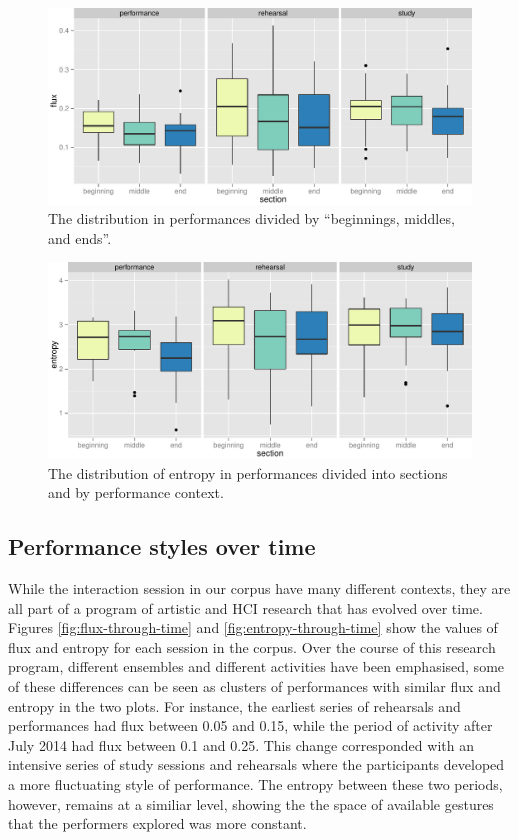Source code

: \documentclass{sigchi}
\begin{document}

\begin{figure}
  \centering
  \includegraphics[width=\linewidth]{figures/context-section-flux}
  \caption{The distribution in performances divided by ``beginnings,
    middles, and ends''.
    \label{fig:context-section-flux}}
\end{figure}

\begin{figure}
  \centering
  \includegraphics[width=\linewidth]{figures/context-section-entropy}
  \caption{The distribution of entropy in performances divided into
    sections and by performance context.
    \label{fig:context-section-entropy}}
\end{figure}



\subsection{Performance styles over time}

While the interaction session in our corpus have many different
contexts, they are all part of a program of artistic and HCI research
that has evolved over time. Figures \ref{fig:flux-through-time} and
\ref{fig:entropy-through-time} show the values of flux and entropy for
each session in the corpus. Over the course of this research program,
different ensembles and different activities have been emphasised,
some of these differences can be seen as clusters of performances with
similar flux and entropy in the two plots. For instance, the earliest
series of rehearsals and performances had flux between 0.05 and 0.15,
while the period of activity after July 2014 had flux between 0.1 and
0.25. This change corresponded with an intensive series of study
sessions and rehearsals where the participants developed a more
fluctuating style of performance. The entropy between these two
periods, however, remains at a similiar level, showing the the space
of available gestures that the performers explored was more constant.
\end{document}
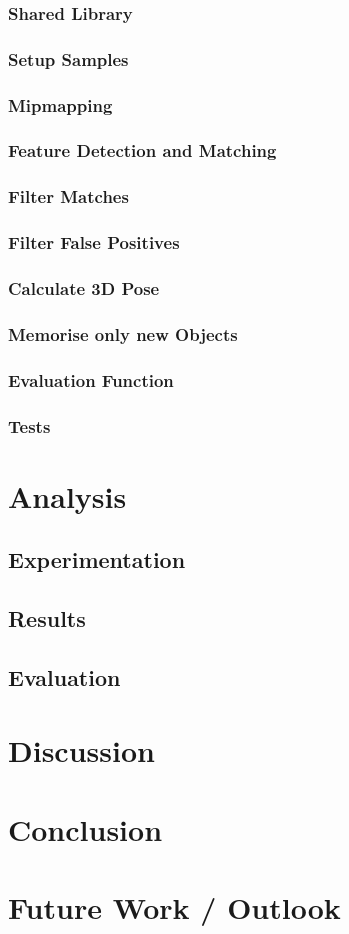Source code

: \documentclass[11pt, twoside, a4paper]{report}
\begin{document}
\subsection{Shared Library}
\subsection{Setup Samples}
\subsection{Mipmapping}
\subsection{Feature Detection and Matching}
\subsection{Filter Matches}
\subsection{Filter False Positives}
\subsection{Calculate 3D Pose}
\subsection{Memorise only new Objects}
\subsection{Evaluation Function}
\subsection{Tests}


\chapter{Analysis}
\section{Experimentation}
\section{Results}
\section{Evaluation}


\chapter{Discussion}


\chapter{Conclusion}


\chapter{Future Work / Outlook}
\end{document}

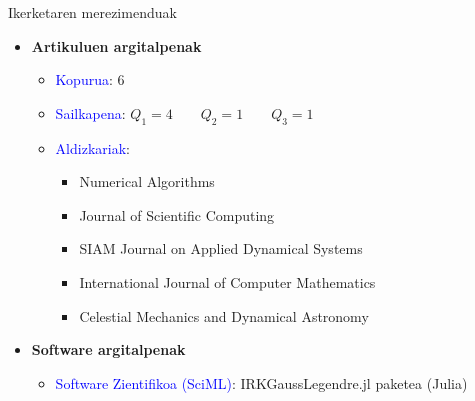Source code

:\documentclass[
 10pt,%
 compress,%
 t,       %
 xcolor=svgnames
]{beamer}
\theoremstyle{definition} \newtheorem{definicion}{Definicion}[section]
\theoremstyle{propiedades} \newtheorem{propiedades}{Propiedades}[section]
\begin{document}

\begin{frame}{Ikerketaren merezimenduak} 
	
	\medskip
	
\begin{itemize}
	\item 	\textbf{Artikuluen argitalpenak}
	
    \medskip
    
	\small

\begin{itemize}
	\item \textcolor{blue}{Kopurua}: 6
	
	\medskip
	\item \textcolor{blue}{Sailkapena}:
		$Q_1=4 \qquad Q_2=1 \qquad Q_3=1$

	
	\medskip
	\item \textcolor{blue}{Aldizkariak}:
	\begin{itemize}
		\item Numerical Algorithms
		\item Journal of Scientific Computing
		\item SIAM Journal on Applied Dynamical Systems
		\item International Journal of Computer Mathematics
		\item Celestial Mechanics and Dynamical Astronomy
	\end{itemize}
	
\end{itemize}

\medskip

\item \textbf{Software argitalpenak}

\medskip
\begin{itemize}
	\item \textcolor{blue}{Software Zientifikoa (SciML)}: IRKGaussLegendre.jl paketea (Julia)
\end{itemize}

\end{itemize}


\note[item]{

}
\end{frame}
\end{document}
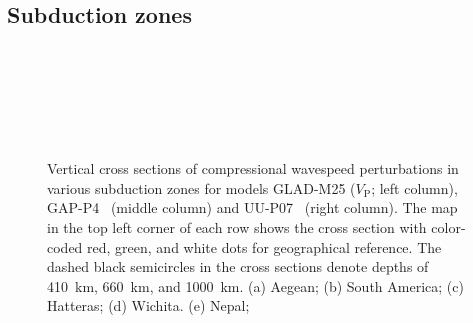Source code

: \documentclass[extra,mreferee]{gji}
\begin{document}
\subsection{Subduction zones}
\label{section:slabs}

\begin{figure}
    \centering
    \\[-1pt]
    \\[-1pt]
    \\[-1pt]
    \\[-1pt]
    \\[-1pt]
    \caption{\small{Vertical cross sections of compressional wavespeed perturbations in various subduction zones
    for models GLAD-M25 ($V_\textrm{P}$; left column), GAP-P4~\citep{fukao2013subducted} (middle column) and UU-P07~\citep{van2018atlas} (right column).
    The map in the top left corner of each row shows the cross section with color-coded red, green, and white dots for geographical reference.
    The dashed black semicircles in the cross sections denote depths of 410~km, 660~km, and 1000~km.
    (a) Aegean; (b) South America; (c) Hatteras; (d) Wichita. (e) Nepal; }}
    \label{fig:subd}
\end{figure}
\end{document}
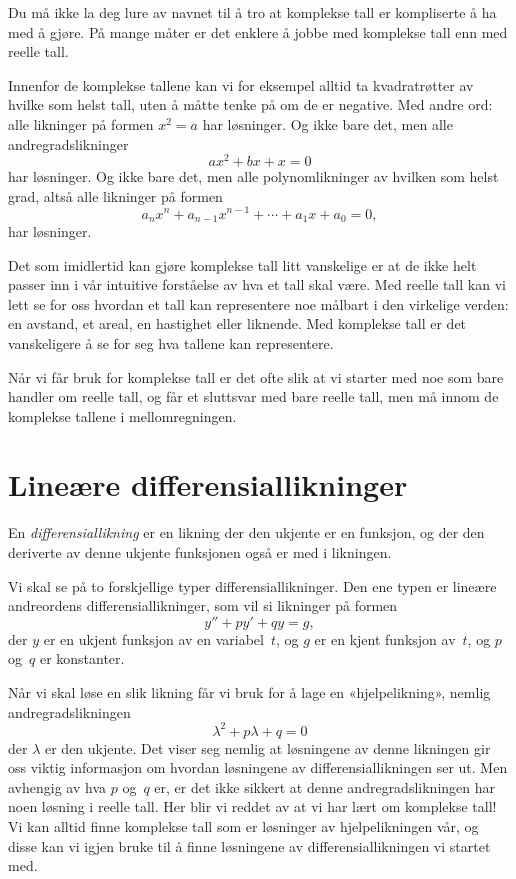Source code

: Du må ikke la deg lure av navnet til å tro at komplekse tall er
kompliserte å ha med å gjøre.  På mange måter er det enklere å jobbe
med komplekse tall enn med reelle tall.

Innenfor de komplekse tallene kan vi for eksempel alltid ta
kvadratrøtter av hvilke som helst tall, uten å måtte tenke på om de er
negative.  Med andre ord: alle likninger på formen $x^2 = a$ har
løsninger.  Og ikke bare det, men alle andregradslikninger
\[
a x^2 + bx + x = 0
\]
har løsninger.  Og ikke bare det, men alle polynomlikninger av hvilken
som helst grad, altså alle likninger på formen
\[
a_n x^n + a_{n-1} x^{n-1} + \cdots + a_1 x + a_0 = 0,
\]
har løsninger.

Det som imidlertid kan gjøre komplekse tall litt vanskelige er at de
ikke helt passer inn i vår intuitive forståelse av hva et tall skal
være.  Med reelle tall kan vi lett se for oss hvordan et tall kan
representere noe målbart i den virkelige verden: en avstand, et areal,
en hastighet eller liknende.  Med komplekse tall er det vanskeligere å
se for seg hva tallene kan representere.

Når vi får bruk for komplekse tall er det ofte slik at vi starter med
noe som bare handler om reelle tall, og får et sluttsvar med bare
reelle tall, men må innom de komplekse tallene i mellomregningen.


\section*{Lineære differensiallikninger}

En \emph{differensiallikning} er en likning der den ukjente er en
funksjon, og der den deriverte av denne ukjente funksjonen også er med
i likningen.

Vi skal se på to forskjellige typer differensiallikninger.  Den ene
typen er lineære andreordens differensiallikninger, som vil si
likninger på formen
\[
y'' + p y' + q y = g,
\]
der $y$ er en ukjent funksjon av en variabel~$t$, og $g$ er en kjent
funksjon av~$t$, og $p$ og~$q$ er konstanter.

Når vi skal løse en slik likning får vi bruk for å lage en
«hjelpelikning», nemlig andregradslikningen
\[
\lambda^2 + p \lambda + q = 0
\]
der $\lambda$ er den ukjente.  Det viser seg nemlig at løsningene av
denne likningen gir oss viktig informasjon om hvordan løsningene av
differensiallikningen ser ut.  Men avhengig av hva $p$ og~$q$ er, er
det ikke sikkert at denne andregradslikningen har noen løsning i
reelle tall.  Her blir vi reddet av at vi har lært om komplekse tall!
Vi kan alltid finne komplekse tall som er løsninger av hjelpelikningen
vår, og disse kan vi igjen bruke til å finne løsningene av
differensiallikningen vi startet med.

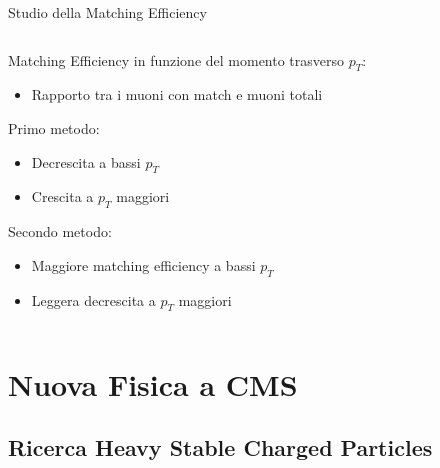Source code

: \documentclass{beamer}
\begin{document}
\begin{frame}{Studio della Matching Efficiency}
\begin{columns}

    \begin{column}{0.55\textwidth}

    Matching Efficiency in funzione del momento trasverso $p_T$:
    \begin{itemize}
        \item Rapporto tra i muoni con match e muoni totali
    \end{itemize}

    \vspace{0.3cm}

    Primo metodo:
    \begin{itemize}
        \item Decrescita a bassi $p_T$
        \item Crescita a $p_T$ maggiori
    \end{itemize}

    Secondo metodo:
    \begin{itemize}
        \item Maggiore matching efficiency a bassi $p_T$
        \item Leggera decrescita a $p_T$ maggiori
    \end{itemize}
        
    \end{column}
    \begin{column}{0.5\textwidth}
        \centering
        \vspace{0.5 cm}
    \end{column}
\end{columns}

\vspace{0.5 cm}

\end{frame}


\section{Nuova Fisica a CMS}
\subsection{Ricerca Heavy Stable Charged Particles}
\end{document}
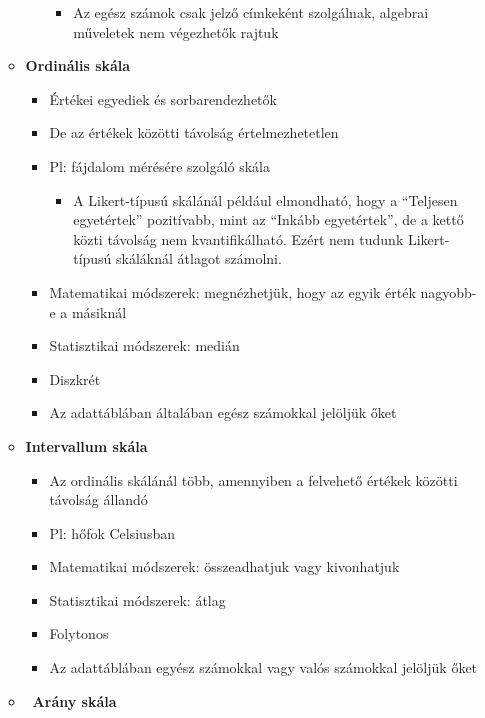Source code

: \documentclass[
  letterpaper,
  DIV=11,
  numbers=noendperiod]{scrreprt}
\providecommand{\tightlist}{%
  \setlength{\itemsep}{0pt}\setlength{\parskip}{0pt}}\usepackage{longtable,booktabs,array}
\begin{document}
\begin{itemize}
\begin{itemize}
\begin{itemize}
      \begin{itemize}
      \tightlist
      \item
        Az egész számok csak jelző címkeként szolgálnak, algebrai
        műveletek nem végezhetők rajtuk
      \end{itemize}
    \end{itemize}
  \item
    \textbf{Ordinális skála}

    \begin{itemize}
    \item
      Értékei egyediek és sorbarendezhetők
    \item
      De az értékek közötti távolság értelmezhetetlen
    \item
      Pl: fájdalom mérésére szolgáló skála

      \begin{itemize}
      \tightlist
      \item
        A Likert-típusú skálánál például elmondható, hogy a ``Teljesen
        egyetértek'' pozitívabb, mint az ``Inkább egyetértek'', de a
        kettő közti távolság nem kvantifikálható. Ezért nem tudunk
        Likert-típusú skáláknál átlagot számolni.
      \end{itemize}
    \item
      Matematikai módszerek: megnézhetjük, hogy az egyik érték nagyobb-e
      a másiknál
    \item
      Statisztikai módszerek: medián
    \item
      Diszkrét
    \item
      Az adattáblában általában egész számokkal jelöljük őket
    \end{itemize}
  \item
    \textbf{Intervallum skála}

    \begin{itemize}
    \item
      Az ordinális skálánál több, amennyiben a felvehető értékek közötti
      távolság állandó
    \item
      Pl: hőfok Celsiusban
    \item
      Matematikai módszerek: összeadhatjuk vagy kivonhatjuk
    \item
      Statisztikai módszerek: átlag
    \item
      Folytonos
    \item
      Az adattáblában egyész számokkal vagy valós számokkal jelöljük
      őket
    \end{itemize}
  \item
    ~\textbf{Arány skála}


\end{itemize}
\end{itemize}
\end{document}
################
Please show every line of the entries above that contains the word "chapter".

# Result for this task:
\chapter{Analysis}
\chapter{Discussion}
\chapter{Conclusion}
\chapter{Future Work / Outlook}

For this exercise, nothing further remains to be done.